--- Data for this exercise Enclosed Below ---

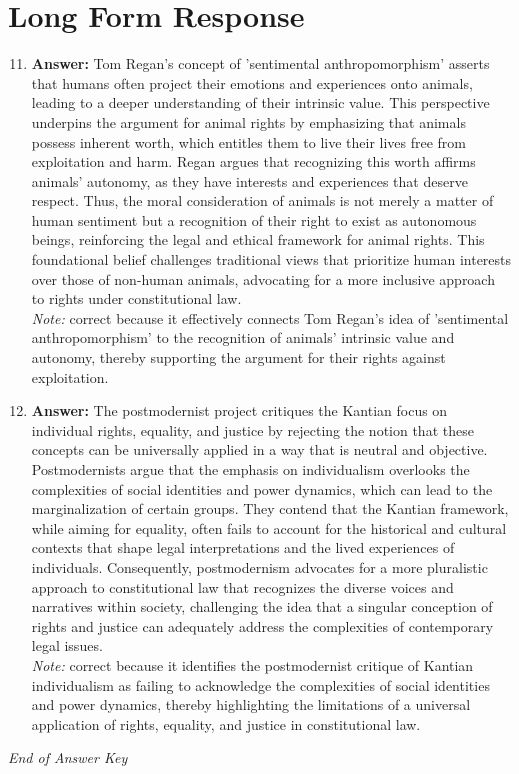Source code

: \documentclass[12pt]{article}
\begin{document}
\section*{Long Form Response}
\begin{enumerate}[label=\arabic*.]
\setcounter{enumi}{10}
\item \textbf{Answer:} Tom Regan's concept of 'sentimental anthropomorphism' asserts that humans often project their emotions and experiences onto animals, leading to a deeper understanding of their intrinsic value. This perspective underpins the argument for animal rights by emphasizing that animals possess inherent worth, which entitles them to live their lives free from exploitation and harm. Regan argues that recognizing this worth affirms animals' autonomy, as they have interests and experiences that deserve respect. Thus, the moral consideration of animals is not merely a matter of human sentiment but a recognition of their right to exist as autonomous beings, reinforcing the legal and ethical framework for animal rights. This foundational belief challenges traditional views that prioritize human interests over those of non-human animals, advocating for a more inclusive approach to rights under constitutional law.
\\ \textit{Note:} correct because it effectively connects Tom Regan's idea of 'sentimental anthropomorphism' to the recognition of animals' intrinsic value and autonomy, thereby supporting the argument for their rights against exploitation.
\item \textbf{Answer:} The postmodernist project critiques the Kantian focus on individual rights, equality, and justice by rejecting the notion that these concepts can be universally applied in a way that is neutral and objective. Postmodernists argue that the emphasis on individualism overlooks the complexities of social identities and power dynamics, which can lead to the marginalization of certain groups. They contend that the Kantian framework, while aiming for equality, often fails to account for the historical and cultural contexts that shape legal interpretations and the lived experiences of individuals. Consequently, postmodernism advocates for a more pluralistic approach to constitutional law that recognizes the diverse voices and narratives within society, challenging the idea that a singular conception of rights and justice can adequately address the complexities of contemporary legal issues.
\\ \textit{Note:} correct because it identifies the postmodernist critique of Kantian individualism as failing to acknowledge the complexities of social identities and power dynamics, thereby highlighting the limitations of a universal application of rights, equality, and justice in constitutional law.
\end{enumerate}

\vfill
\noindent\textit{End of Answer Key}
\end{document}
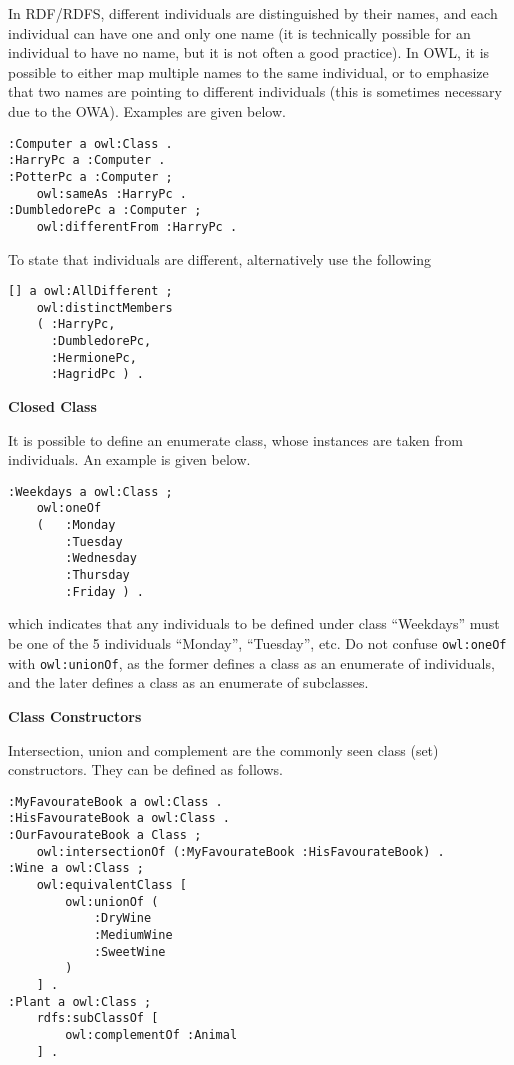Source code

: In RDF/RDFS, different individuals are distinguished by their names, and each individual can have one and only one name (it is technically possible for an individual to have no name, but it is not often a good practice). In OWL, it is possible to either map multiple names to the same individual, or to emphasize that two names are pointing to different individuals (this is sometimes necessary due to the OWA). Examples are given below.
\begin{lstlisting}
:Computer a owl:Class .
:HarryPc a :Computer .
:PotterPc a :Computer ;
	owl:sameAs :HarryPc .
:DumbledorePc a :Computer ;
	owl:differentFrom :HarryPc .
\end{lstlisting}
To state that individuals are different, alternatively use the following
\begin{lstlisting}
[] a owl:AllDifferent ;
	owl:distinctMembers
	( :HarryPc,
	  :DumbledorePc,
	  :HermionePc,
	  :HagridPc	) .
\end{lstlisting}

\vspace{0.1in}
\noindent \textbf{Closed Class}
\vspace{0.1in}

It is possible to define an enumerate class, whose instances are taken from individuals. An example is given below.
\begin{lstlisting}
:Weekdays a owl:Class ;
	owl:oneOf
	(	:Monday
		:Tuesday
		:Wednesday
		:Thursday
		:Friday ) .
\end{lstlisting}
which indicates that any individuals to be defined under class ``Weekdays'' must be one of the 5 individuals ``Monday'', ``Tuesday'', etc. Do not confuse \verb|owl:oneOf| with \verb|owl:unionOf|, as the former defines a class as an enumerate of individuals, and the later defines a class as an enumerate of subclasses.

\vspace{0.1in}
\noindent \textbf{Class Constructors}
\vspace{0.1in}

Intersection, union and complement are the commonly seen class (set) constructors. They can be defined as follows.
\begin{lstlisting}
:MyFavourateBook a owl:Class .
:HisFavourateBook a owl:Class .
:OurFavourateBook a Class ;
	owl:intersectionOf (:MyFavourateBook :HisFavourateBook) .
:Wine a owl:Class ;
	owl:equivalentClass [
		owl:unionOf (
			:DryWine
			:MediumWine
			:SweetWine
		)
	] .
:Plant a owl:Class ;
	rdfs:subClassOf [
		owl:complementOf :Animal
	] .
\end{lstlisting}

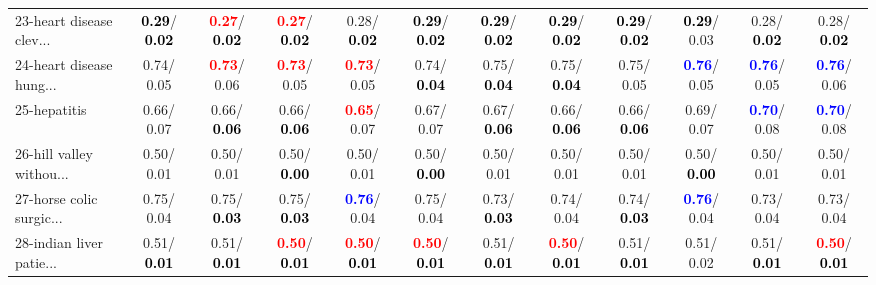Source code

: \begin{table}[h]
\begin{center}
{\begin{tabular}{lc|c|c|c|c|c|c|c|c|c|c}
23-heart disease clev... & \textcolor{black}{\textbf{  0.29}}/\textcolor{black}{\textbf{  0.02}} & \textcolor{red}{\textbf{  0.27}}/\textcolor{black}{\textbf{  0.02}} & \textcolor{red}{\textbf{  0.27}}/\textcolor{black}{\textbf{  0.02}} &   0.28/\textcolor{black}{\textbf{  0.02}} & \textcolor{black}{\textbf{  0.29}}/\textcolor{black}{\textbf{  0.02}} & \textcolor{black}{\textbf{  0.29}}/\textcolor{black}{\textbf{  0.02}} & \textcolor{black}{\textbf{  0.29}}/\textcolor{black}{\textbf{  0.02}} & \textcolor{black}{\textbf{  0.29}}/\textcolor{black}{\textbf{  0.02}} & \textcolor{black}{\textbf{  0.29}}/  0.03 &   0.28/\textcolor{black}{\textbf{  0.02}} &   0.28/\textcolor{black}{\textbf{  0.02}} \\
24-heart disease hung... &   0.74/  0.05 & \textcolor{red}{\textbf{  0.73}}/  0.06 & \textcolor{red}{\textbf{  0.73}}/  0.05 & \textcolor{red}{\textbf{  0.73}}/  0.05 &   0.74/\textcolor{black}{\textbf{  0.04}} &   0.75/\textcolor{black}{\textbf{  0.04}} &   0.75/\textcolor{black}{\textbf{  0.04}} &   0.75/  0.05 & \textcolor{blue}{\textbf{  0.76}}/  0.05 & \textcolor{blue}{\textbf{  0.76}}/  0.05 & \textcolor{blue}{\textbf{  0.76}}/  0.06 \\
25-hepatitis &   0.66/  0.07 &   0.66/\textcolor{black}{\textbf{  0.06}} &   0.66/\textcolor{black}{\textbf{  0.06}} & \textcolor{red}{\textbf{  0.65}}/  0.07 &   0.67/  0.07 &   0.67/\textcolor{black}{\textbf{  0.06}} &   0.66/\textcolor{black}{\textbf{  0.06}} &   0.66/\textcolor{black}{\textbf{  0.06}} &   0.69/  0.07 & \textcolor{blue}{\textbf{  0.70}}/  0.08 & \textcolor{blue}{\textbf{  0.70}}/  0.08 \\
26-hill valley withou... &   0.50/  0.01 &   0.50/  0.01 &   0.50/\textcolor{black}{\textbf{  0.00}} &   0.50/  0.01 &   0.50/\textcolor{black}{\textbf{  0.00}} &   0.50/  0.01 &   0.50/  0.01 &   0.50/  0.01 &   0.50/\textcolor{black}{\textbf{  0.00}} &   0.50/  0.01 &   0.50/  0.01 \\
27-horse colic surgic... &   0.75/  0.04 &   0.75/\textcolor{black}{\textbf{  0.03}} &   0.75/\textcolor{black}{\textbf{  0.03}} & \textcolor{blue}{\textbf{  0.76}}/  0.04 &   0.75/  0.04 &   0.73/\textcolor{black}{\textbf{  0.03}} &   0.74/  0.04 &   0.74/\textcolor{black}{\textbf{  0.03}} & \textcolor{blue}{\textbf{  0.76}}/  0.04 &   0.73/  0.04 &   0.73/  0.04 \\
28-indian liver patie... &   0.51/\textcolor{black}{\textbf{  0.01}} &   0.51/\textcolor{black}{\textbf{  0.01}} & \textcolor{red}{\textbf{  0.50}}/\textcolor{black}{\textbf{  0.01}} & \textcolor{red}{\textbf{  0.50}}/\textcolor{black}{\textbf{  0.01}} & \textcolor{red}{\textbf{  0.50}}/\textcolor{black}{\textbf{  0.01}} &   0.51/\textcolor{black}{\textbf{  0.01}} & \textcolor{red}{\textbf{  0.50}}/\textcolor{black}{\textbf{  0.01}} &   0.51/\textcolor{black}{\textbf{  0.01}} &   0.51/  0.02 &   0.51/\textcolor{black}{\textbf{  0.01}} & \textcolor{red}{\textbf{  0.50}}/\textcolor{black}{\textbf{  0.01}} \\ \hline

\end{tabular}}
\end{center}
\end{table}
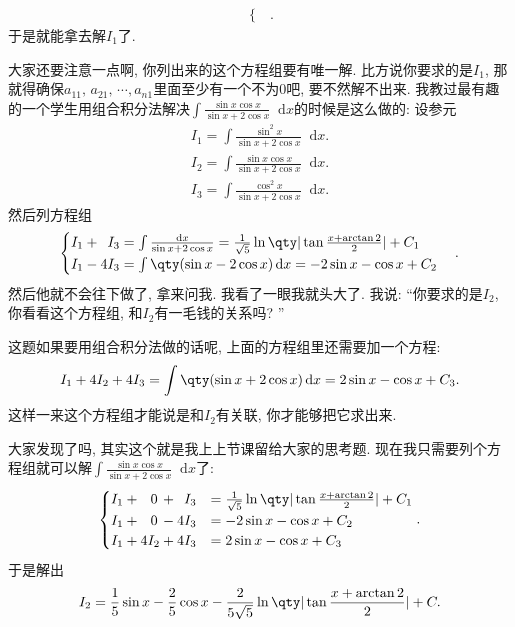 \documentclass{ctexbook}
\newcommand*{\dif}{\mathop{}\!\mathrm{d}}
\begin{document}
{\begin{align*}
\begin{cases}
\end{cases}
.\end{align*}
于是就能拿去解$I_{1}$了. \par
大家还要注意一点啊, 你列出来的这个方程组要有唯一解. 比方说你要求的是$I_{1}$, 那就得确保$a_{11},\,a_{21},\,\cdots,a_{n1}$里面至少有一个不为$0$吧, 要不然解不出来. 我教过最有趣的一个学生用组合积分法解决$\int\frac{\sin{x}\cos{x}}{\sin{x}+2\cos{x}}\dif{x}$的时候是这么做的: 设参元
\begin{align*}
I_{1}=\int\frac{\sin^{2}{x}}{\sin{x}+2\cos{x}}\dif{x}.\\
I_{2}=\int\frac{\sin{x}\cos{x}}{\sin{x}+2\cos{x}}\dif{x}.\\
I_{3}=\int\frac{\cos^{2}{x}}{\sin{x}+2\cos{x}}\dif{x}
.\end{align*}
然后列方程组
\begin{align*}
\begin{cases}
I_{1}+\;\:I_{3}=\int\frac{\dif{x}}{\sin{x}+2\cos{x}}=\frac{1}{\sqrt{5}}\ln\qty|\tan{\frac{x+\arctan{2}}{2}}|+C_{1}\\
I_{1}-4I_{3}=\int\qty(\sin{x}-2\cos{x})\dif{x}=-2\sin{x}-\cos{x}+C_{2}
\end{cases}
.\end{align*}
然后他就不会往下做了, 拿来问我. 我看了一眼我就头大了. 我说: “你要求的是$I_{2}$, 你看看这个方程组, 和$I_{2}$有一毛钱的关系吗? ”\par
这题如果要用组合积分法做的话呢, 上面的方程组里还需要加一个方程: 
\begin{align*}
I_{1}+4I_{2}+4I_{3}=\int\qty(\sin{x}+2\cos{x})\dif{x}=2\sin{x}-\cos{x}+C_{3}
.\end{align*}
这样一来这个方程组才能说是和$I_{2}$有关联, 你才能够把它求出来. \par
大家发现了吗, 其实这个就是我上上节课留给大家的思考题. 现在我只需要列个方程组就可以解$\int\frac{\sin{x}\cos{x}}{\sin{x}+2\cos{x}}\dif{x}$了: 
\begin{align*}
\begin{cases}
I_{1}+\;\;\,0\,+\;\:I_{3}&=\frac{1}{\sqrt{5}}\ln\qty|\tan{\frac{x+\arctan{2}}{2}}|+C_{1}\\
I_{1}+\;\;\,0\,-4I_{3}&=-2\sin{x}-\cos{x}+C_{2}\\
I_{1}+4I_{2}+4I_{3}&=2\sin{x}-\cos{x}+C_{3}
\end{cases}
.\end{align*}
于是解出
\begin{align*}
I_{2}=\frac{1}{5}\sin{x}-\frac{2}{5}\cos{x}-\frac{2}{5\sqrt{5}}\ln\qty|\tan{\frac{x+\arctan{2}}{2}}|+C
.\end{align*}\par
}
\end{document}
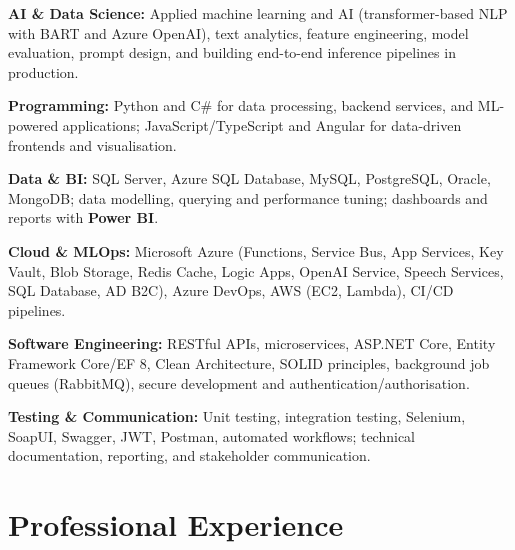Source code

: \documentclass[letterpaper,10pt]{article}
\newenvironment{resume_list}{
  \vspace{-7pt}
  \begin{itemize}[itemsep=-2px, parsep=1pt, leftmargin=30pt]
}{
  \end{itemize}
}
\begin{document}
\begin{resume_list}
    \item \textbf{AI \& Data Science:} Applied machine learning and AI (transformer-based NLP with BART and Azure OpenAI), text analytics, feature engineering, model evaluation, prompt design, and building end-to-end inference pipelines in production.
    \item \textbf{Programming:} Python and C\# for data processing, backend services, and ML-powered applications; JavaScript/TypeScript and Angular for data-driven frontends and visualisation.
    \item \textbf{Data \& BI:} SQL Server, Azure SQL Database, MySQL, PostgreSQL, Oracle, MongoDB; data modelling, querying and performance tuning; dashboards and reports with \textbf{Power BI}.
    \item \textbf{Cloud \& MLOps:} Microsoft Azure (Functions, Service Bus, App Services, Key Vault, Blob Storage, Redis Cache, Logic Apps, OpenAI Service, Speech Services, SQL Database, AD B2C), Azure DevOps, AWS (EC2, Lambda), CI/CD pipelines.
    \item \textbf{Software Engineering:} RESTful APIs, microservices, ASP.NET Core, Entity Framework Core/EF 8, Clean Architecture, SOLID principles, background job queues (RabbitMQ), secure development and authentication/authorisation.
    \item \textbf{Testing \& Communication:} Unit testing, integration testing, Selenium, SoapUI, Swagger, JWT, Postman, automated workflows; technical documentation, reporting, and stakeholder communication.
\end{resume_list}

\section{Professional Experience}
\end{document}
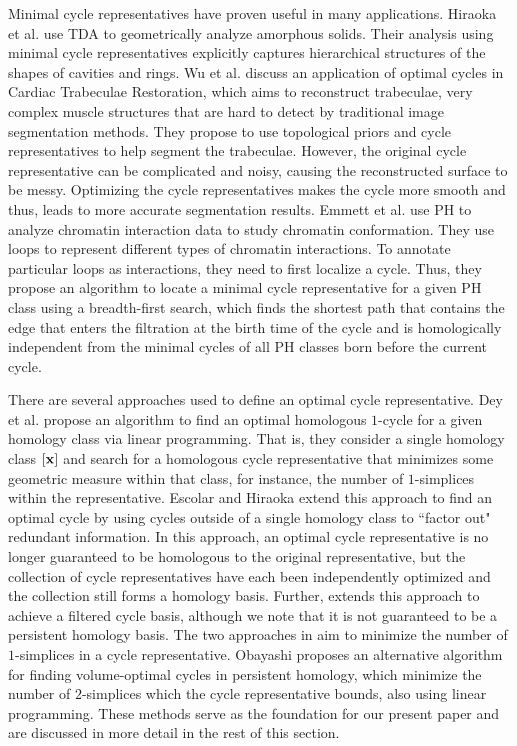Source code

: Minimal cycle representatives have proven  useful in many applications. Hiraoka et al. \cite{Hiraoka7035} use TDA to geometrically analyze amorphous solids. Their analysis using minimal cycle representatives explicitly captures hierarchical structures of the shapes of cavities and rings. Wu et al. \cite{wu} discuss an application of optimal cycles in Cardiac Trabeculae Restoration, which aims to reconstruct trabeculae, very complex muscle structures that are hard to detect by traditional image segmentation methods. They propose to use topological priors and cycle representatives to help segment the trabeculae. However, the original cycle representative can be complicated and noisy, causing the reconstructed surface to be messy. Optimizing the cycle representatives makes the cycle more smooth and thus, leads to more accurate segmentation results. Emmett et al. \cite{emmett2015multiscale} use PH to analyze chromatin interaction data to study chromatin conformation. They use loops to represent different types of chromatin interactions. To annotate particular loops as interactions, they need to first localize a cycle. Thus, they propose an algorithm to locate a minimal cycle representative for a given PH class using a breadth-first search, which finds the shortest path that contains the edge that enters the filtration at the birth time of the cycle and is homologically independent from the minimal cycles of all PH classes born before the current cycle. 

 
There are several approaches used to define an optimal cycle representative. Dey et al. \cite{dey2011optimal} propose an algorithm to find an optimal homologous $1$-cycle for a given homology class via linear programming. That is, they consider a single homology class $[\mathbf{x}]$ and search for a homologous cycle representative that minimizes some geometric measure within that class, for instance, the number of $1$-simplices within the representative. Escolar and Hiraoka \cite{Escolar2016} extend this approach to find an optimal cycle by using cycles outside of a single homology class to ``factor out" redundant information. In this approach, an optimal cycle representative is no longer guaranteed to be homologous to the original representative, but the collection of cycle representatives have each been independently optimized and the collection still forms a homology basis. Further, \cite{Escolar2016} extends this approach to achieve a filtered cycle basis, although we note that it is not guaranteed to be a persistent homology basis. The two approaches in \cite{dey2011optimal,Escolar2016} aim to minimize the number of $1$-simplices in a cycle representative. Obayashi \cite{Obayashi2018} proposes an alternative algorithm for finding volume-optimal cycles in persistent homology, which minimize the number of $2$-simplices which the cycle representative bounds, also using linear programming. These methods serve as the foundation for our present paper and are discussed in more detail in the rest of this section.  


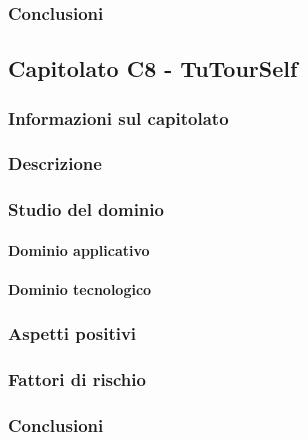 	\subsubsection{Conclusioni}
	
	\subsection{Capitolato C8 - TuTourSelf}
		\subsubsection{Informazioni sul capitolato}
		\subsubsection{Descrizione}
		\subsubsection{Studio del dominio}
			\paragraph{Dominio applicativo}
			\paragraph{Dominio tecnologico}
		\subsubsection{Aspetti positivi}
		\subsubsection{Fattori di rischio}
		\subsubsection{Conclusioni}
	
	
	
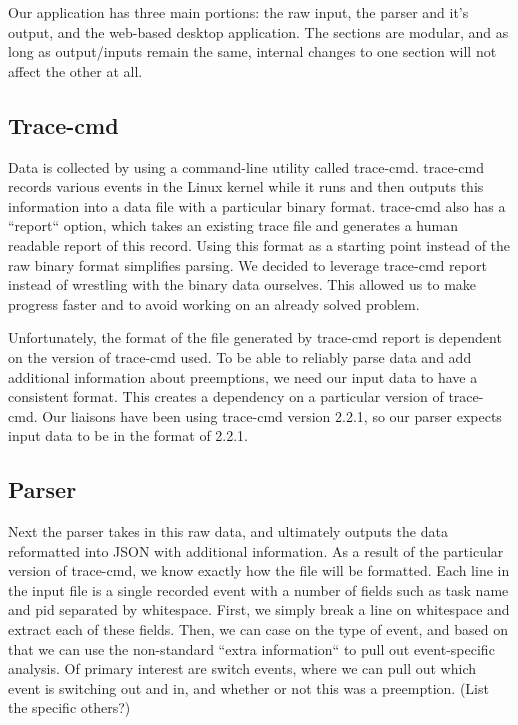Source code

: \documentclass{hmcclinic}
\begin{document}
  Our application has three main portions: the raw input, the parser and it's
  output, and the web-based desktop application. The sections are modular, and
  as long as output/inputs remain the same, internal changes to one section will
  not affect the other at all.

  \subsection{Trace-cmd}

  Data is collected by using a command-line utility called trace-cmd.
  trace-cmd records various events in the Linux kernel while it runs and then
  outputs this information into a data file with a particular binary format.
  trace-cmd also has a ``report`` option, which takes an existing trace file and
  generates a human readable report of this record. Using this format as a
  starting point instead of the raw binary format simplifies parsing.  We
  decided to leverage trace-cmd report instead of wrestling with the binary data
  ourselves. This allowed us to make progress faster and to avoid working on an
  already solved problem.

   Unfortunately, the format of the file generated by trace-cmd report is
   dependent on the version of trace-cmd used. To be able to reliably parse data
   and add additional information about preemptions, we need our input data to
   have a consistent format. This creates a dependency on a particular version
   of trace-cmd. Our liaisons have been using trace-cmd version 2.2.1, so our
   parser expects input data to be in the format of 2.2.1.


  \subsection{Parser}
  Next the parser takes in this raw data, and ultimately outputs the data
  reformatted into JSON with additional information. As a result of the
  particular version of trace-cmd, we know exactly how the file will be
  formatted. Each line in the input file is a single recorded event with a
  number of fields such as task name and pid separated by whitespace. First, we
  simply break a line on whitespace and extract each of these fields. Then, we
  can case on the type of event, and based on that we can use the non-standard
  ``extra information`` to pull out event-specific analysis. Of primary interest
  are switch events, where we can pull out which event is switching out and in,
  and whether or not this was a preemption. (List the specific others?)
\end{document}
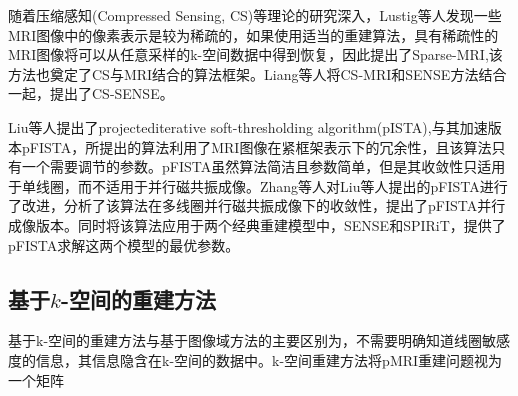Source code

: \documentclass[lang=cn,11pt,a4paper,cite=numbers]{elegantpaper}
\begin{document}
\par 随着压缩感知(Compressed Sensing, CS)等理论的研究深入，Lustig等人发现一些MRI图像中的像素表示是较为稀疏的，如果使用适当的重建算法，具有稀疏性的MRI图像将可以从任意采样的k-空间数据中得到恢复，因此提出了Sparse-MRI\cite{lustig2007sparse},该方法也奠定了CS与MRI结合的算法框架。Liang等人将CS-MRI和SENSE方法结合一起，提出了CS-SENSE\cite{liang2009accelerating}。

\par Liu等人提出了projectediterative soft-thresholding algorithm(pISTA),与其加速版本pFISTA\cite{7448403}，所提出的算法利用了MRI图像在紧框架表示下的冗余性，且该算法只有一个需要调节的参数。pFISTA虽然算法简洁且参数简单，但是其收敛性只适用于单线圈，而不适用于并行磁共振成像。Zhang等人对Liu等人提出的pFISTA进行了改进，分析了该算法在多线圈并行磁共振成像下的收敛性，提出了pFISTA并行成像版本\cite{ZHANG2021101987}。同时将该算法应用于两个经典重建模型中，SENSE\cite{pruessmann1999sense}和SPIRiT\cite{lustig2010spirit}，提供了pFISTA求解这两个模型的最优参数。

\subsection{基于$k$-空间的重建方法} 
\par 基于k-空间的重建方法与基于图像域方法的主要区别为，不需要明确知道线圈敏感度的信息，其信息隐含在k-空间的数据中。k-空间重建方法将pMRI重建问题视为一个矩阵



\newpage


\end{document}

--- End of Enclosed Data for this exercise ---

Which lines of the records above contain the word "oneOf"? Report each one in full.

-- Output for this task --
	owl:oneOf
which indicates that any individuals to be defined under class ``Weekdays'' must be one of the 5 individuals ``Monday'', ``Tuesday'', etc. Do not confuse \verb|owl:oneOf| with \verb|owl:unionOf|, as the former defines a class as an enumerate of individuals, and the later defines a class as an enumerate of subclasses.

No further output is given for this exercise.